Monday, 20 April 2015

Building a Sandbox Campaign, Part Six: Non-Playable Races

Queen Mab, by Henry Meynell Rheam

The Fells is a sandbox campaign in which PCs have forsaken the relative mundanity of the medieval-Celtic Valley Kingdoms to explore the mysterious highlands, home to lost treasures and strange magic. What is the nature of the inhabitants of the Fells? What creatures inhabit this wyrd realm?

Let's start with what has been established so far:

  • Humans inhabit the Valley Kingdoms. Magic and wyrd creatures are part of their mythological traditions, but largely regarded as superstition.
  • At society's hinterlands, belief in magic and minsters is more widespread, They've seen stuff.
  • According to ancient myth, humans were once the slaves of a tyrannical precursor race who were overthrown by an alliance of fey creatures and humans.
  •  These fey creatures are said to live in The Fells, a realm where magic is very real.
  • The Keowosithe are an elf-like, iron age people who keep a close eye on their human cousins. their heritage is a mixture of magical fey and mundane humans.
  • The Keijuk have a similar heritage, but were created by the precursors as a slave race (presumably they rebelled at some point). 
Let's establish the following founder races:
  • Fey- ancient, magical beings inhabiting a world parallel to that of humans.
  • Humans- mundane beings that rule the Valley Kingdoms, former slaves of the precursors who created them.
  • Keowosithe and Keijuks born of mixed fey and human blood.
  • The Precursors, a tyrannical race who once ruled over all the other sentient species.
Ultimately, all "humanoid" types have their origins in either the fey or the precursors, or both. In the earlier piece regarding setting the tone, I looked at Rich Burlew's assumptions about standard fantasy settings:

  • There are hundreds of intelligent species, but 99% are monsters

  • ...and responded to it thus:
    •  There will be many humanoid species, but...
      1. Most of them will be treated as "fey"
      2. They will have more magical abilities (even kobolds)
    In Rich Burlew's article on world-building he is reluctant to include a panoply of humanoid races, on the basis that civilisation should be the purview of the campaign's dominant species. The subtext here is that humanoid creatures are essentially battling for the same ecological niche, and it undermines the verisimilitude of the setting for there to be hundreds of such sentient races. Furthermore, he wishes to preserve "the medieval feel, for monsters to be Monsters-creatures [sic] that are unknowable and frightening...".

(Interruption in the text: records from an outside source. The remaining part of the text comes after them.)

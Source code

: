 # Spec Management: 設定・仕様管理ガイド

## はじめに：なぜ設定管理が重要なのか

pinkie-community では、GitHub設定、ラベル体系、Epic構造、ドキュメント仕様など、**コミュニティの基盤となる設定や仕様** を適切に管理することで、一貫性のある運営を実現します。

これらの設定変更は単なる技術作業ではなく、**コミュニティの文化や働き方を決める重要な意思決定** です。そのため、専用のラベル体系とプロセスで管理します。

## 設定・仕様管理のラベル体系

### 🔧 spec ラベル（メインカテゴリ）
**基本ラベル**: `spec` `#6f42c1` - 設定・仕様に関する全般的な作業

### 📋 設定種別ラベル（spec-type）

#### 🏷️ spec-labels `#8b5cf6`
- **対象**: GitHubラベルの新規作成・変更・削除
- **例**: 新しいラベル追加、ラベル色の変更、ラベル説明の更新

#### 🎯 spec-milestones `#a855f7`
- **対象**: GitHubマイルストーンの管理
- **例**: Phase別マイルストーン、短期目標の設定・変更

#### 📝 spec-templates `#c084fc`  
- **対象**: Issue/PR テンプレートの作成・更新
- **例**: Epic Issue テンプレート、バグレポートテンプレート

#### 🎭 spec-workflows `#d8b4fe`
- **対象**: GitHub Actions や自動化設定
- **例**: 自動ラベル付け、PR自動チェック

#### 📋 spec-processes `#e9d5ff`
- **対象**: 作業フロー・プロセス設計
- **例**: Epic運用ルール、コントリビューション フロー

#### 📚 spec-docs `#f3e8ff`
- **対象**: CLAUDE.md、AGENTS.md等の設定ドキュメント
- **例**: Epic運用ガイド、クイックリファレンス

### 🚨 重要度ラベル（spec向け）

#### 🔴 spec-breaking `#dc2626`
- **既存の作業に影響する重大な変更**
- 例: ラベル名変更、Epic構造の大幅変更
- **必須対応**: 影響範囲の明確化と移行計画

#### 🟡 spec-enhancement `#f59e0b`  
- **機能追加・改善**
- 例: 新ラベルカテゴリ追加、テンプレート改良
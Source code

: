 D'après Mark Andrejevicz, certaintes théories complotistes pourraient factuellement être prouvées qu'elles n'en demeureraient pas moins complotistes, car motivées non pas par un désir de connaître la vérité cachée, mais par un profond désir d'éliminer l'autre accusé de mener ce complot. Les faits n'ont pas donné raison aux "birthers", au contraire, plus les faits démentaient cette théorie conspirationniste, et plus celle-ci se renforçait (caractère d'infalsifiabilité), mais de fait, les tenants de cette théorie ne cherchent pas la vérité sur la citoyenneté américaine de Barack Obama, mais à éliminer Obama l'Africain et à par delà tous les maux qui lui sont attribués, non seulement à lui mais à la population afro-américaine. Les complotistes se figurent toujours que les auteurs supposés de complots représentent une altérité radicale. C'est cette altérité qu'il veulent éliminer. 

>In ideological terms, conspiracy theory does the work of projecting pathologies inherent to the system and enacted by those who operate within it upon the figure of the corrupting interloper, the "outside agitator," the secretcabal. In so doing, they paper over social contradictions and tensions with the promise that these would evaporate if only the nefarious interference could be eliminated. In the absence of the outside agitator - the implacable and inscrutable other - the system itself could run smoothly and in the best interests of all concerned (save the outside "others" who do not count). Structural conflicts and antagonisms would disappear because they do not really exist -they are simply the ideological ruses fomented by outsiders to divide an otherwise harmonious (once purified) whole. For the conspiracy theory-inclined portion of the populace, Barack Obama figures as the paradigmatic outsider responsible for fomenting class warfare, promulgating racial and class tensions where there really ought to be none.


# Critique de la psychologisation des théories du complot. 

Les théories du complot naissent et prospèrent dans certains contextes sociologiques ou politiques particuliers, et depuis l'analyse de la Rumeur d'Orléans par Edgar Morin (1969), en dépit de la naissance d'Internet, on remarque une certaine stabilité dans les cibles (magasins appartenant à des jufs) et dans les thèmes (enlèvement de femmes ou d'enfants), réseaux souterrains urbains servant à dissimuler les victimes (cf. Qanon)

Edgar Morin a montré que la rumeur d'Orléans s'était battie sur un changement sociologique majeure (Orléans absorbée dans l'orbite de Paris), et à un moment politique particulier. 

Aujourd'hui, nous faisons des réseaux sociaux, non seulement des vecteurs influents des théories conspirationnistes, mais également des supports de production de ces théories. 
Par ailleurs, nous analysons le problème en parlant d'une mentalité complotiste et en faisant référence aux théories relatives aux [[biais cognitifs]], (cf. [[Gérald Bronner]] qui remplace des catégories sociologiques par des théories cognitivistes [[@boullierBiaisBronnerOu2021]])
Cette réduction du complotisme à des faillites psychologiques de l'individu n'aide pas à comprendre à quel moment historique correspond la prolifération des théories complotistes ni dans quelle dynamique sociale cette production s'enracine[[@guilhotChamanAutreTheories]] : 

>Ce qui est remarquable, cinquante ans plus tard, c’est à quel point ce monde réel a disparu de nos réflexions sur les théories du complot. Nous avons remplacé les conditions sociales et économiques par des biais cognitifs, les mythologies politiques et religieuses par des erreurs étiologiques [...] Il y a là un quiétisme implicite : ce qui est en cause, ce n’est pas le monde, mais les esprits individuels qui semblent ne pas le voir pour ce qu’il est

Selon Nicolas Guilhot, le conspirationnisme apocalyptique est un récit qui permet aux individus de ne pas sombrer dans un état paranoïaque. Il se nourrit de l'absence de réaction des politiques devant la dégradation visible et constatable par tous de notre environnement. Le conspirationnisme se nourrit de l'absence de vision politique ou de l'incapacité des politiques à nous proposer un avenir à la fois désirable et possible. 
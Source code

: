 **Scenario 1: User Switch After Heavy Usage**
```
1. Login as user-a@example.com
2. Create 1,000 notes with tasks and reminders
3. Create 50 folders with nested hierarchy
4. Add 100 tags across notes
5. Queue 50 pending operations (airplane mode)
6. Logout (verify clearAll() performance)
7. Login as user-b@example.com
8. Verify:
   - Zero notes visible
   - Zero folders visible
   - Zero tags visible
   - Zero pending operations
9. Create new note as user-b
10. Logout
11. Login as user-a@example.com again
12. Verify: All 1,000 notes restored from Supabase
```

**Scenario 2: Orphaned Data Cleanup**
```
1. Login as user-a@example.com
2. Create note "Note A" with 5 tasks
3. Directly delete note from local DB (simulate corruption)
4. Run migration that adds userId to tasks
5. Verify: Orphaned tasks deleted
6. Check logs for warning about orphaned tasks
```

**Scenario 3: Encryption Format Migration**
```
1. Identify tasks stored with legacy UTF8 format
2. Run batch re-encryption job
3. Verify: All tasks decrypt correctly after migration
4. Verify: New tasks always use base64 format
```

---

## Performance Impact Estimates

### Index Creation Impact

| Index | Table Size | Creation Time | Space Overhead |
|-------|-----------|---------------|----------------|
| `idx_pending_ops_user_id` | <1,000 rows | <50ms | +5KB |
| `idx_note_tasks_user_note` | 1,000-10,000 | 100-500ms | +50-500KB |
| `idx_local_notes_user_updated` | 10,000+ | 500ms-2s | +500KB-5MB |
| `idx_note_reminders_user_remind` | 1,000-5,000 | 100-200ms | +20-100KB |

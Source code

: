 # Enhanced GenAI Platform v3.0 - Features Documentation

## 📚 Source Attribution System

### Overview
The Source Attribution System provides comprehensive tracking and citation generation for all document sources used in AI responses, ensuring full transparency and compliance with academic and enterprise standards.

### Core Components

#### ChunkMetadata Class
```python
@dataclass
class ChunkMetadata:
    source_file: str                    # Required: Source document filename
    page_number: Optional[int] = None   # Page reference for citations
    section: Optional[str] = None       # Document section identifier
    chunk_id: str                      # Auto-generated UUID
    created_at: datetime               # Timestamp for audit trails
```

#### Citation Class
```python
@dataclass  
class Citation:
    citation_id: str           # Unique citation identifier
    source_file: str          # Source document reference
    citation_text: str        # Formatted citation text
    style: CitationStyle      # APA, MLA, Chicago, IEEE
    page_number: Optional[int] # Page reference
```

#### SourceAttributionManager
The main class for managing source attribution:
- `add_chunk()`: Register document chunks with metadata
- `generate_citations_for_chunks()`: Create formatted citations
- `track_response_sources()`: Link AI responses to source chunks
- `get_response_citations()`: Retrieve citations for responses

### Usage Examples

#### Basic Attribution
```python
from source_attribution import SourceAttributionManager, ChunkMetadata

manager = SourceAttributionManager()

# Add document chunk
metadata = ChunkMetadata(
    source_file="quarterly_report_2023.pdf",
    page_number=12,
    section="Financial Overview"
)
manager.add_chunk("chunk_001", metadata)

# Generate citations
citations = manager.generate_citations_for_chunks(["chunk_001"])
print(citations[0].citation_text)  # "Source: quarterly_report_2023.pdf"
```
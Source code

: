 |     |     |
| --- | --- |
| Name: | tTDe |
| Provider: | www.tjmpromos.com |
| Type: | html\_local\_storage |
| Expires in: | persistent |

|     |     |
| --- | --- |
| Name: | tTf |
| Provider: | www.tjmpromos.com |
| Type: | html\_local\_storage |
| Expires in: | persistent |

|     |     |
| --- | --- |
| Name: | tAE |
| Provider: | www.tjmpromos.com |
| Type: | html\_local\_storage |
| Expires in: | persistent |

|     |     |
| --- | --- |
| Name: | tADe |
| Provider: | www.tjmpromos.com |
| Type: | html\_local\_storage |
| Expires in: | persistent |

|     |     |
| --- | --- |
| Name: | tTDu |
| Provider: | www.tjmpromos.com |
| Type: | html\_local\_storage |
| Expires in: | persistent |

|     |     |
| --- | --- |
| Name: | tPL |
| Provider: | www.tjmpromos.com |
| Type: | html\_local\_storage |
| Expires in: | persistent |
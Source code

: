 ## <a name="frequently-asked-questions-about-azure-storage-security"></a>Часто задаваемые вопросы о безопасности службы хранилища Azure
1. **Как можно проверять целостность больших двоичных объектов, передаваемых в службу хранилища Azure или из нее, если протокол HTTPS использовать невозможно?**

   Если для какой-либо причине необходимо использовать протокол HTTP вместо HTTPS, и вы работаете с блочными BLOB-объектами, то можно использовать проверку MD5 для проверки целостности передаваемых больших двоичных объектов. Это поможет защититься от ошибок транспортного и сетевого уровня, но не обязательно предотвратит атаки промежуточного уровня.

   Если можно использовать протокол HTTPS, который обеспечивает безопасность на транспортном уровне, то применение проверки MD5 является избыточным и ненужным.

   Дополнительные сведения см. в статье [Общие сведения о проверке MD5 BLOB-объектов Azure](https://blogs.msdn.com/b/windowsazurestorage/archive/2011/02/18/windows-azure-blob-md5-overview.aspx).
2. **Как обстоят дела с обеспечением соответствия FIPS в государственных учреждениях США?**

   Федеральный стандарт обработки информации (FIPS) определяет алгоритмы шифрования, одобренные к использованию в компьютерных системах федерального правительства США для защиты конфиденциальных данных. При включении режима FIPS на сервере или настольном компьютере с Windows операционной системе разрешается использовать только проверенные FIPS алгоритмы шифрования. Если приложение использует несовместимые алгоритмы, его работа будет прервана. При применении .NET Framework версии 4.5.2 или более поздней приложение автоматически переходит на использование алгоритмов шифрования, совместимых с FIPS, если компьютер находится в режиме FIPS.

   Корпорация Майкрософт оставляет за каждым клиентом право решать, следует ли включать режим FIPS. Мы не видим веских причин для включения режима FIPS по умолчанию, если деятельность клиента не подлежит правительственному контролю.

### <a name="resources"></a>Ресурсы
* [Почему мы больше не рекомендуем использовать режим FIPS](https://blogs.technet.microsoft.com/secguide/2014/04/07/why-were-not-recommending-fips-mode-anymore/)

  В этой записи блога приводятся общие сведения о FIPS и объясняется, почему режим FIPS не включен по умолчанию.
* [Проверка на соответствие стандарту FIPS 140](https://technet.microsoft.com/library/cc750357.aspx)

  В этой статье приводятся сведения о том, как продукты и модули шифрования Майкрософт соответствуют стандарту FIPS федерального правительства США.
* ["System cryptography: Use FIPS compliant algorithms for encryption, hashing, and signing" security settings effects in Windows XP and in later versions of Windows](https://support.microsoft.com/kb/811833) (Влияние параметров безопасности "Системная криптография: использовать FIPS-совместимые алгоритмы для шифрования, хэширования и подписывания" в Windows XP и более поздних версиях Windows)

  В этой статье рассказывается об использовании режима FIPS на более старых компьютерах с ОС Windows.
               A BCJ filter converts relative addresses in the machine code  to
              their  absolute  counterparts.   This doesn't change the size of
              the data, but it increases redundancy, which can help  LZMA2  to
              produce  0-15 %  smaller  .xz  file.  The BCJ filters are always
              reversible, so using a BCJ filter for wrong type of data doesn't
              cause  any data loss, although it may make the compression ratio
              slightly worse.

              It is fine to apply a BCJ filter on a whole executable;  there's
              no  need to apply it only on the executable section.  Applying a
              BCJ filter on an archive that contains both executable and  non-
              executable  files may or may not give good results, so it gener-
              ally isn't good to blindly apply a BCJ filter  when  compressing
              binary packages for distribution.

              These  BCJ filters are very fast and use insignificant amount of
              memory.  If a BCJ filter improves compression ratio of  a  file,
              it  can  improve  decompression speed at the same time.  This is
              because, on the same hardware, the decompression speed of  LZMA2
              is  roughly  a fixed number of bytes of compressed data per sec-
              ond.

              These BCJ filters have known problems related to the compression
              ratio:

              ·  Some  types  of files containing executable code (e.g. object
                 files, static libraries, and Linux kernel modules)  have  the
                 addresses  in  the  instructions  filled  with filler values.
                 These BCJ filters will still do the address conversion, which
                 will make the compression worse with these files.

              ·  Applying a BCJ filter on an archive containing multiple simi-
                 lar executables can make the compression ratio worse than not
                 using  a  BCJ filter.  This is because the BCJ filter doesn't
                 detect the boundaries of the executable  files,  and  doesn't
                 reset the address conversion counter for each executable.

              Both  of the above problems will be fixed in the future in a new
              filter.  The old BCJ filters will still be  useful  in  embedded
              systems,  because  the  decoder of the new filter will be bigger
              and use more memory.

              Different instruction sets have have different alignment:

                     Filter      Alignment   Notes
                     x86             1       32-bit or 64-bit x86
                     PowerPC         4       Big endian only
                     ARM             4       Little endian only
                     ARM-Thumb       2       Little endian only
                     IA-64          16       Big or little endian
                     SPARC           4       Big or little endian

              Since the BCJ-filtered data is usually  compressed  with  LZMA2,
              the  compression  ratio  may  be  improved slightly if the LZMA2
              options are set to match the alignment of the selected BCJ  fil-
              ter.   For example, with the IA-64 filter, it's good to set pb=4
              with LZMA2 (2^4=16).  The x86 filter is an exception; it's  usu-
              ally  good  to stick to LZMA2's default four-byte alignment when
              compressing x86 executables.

    I like this philosophy but tackle it from a different angle. Rather than living in independent, human-esque societies, why not return dome of these creatures to their mythological roots? Goblins and kobolds were thought of as malevolent sprites, a kind of anti-fey rather than organised cultures. I'm picturing two "courts" under the jurisdiction of the fey: one of high elves, sprites and the like, dwelling in the Otherworld; and a shadowy, malevolent court of dark elves, goblins, kobolds and the like, dwelling in the Netherworld. Following the loose naming conventions established in previous posts, I shall name the "light" fey the Ao Sithe and the "dark" fey the Dao Sith. The light and dark analogy is probably not to clever, given that all faeries love moonlight. Good and evil doesn't cut it either, given that both groups operate outside of human moral paradigms. I'll stick with light and dark for now, if only on the basis that the Dao Sith prefer underground tunnels.



    One thing that's been buzzing round my head is that whilst these monsters might be "amped up" somewhat, especially in terms of things like natural spell-casting abilities, they will also suffer restrictions. I'm absolutely forbidding these creatures to enter the mundane realms, unless summoned by a magician or somesuch. So, whilst a party might suddenly find the spell-casting, teleporting-at-will goblins a tougher prospect than a standard goblin encounter, they can always retreat to non-magical territory if the encounter gets out of hand.

    The exception to this rule would be those hybrid races already mentioned: the Keowosithe and the Keijuk. This is in part born out of their status as playable races, but justified in terms of their mundane heritage It follows that there might be other creatures created by the precursors who are similarly able to traverse the world of the magical and the mundane. This gives us the option of adding more conventional humanoid races.

    Finally, I've been using the word precursor a great deal, and my employment of this term has been somewhat disingenuous. The implication of this ambivalent term is that I have not yet decided on the nature of these semi-mythical beings, when in fact a fairly clear idea developed as soon as I started to consider the setting. These creatures were giants. This is by no means an original idea, but it tallies nicely with precedents in various RW folklore and myth, from the classical titans to the biblical nephilim to the Irish fomoire.
      
    In laying down the ground rules in broad strokes I have left many questions unanswered, but that shall be the subject of further updates. For now, I must press on with the design of the sandbox itself.